A más de cinco años de la muerte de Diego Armando Maradona, la Justicia volvió a poner en marcha este martes el juicio que busca determinar responsabilidades penales por su fallecimiento, en un proceso que comienza desde cero tras la nulidad del debate anterior.
El nuevo juicio oral se desarrolla en los tribunales de San Isidro, bajo la órbita del Tribunal Oral en lo Criminal N°7, integrado por los jueces Alberto Gaig, Alberto Ortolani y Pablo Rolón. La reapertura del caso se produjo luego del escándalo que derivó en la destitución de la jueza Julieta Makintach, quien fue apartada por su participación en un documental clandestino sobre la causa, lo que invalidó todo lo actuado previamente.

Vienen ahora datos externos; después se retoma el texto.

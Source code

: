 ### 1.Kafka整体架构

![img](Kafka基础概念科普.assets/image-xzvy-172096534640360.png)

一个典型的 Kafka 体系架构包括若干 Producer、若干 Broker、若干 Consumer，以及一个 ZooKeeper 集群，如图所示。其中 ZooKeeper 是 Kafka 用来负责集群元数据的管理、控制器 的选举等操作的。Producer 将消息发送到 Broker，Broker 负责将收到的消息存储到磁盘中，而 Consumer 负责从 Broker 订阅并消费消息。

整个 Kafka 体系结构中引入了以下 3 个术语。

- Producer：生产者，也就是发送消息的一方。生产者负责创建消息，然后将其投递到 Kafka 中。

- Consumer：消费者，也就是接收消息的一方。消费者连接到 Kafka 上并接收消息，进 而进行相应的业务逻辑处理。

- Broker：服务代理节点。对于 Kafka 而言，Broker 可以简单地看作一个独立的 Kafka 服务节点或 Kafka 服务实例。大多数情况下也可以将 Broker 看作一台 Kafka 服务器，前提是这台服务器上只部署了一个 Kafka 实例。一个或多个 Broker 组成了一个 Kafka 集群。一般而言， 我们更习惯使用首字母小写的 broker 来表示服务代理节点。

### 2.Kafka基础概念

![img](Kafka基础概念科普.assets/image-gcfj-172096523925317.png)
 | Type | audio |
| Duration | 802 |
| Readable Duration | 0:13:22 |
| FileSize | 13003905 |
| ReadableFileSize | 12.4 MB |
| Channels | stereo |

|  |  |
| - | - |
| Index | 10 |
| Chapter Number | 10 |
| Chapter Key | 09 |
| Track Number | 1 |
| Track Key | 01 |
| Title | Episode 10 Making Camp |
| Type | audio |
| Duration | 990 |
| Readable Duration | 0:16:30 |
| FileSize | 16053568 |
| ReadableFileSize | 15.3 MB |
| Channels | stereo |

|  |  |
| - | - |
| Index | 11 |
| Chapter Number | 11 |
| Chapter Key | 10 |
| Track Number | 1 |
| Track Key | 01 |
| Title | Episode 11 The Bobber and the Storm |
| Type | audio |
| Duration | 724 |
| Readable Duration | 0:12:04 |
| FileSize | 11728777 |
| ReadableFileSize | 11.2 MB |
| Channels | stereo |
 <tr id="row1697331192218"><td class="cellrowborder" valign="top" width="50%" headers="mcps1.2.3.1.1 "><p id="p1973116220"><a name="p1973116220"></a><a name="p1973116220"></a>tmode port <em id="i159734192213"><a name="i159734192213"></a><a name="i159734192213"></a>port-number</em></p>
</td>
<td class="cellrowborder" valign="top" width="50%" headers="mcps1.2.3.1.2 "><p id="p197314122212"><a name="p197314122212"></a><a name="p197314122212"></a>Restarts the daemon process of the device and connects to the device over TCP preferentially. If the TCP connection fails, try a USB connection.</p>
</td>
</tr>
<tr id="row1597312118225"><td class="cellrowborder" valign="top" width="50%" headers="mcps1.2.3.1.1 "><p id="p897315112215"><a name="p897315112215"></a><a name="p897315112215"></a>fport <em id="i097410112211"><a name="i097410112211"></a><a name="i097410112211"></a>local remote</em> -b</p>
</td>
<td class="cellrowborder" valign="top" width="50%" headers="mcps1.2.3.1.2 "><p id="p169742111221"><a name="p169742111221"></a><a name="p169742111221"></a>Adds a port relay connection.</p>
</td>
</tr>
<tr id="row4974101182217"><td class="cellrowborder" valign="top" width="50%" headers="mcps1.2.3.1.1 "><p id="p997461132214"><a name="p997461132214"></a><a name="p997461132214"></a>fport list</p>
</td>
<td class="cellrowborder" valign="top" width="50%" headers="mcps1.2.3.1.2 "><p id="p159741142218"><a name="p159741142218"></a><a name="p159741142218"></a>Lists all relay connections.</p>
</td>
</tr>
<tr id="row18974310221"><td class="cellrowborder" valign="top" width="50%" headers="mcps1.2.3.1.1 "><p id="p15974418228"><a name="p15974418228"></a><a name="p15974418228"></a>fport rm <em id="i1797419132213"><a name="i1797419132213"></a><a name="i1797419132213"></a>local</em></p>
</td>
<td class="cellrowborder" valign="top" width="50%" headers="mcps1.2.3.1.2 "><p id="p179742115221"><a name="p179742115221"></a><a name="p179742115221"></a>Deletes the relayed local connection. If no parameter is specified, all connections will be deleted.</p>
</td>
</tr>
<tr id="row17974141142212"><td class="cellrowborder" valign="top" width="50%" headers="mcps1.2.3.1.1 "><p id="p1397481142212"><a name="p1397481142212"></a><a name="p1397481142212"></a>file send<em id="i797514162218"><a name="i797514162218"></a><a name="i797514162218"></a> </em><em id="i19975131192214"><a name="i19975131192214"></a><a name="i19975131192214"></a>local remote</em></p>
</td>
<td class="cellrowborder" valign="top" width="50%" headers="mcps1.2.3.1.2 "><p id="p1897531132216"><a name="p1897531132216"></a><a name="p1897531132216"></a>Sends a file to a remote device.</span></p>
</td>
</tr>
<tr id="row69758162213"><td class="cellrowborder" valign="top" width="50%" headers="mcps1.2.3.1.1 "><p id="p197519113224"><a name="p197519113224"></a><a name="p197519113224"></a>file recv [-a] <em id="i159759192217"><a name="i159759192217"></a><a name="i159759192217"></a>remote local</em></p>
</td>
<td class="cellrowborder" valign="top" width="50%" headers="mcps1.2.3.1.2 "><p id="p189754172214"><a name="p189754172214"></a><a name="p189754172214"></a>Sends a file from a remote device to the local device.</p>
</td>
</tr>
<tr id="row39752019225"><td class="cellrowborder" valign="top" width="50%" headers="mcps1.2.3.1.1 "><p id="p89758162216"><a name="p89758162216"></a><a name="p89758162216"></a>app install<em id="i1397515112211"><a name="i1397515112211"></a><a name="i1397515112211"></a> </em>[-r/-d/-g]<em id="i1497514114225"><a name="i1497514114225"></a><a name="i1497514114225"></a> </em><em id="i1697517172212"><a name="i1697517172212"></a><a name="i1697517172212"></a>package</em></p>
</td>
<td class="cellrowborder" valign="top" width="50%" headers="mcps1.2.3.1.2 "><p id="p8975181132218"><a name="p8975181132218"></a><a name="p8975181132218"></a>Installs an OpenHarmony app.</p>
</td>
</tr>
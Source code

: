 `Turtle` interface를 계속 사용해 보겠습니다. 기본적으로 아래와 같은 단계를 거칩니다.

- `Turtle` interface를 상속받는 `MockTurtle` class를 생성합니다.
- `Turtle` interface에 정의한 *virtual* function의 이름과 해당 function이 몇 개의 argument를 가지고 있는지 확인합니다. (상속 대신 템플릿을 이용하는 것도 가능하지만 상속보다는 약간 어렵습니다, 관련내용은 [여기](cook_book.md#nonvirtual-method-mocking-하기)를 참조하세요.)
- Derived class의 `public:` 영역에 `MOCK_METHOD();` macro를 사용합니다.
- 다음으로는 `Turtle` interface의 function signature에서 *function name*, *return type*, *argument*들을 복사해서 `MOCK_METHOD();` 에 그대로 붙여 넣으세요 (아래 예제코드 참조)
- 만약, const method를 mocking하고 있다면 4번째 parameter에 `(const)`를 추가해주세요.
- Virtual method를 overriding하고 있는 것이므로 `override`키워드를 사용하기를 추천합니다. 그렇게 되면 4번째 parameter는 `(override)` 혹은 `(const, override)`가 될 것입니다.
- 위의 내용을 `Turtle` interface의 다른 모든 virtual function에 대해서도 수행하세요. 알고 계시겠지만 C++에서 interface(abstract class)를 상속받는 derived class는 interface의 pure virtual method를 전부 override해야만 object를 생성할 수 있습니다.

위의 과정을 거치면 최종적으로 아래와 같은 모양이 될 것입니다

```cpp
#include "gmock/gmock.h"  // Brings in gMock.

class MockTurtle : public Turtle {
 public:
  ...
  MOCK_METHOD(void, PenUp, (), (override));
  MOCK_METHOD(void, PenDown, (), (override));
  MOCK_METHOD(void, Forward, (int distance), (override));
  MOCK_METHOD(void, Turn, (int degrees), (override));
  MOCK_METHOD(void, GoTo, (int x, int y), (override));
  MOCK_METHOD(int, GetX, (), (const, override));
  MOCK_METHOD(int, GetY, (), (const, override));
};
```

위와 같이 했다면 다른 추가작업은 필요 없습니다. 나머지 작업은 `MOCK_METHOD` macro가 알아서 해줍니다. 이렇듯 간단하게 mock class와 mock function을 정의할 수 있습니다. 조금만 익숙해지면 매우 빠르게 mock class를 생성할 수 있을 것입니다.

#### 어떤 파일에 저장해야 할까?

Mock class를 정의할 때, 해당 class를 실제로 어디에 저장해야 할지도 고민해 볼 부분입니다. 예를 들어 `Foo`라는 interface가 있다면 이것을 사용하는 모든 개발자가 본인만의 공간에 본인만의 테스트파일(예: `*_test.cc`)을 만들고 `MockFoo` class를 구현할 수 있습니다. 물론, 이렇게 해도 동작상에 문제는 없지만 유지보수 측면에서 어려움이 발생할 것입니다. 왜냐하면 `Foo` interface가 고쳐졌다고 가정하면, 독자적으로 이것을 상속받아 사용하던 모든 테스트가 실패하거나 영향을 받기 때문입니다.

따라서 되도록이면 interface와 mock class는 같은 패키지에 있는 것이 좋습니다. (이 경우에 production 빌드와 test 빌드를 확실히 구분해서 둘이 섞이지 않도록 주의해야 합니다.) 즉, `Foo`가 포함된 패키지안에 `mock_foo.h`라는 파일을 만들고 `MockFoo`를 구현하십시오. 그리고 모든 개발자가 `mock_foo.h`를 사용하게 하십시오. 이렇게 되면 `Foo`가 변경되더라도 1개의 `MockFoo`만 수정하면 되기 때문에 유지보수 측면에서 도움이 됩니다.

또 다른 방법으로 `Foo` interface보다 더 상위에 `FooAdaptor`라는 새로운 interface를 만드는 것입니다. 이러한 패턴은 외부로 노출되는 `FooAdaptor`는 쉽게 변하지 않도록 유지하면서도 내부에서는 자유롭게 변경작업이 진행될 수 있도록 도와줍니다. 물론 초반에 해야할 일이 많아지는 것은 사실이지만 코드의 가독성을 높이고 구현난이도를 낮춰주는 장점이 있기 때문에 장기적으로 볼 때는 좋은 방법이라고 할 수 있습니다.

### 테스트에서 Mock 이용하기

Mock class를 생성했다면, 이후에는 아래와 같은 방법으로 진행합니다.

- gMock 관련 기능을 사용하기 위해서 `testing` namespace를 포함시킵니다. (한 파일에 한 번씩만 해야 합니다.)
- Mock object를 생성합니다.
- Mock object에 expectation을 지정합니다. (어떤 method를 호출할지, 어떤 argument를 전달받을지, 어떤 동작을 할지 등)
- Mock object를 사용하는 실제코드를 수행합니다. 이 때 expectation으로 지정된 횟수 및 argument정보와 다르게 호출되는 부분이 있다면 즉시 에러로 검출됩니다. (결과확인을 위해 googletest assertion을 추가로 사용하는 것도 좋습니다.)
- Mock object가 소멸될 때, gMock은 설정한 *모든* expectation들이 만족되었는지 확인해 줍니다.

En esta nueva instancia, siete profesionales de la salud enfrentan cargos por homicidio simple con dolo eventual, acusados de haber incurrido en omisiones y decisiones que habrían colocado al exfutbolista en una situación de “desamparo sanitario” durante su internación domiciliaria en Tigre.
Entre los principales imputados se encuentran el neurocirujano Leopoldo Luque, médico de cabecera de Maradona, y la psiquiatra Agustina Cosachov, quienes, según la fiscalía, tuvieron un rol central en el esquema de atención cuestionado. Completan la lista Carlos Díaz (psicólogo), Nancy Forlini (médica), Mariano Perroni (coordinador de enfermeros), Pedro Di Spagna (médico clínico) y Ricardo Almirón (enfermero).
La jornada inaugural estuvo atravesada por una fuerte disputa en torno a la televisación del juicio. La defensa de Luque, encabezada por el abogado Francisco Oneto, solicitó que todas las audiencias sean transmitidas en vivo por televisión abierta, bajo el argumento de garantizar la transparencia del proceso y permitir que “la verdad se vea sin filtros”. En esa línea, sostienen que Maradona falleció a causa de un infarto y no por negligencia médica.
Sin embargo, el planteo fue rechazado tanto por la fiscalía como por la querella. El fiscal Patricio Ferrari advirtió que la presencia de cámaras podría afectar el normal desarrollo del juicio y vulnerar la intimidad de las víctimas. En la misma línea, el abogado Fernando Burlando alertó que la difusión pública podría condicionar el futuro juicio por jurados que enfrentará la enfermera Gisela Madrid, quien será juzgada en un proceso separado.
Ante este escenario, el tribunal dispuso un cuarto intermedio para resolver si autoriza o no la transmisión del debate, en una decisión que será clave para el desarrollo del proceso.
El cronograma judicial prevé la declaración de al menos 90 testigos en los próximos meses. Las primeras en brindar testimonio serán las hijas del exfutbolista, Dalma, Gianinna y Jana, junto a Verónica Ojeda, integrantes de su círculo más cercano. Luego será el turno de los peritos médicos y, finalmente, de los propios imputados.
Uno de los puntos centrales del juicio será el análisis de las pericias médicas, en especial los resultados de la autopsia y las conclusiones de las juntas médicas, que permitirán determinar si la atención brindada fue adecuada o si existieron fallas determinantes en el desenlace.
Cabe destacar que, al tratarse de un nuevo proceso, ninguna de las pruebas ni testimonios del juicio anterior tiene validez legal, por lo que todo deberá ser reconstruido nuevamente ante este tribunal.
Mientras tanto, la familia de Maradona ratificó su presencia en cada audiencia, en un reclamo sostenido de justicia que mantiene en vilo a la opinión pública. En paralelo, la defensa de Luque adelantó que el médico declarará para intentar despejar las acusaciones y sostener su inocencia.
Con múltiples aristas judiciales, técnicas y mediáticas, el proceso vuelve a poner bajo la lupa uno de los casos más sensibles de la historia reciente argentina, con la expectativa de finalmente esclarecer las circunstancias que rodearon la muerte del ídolo.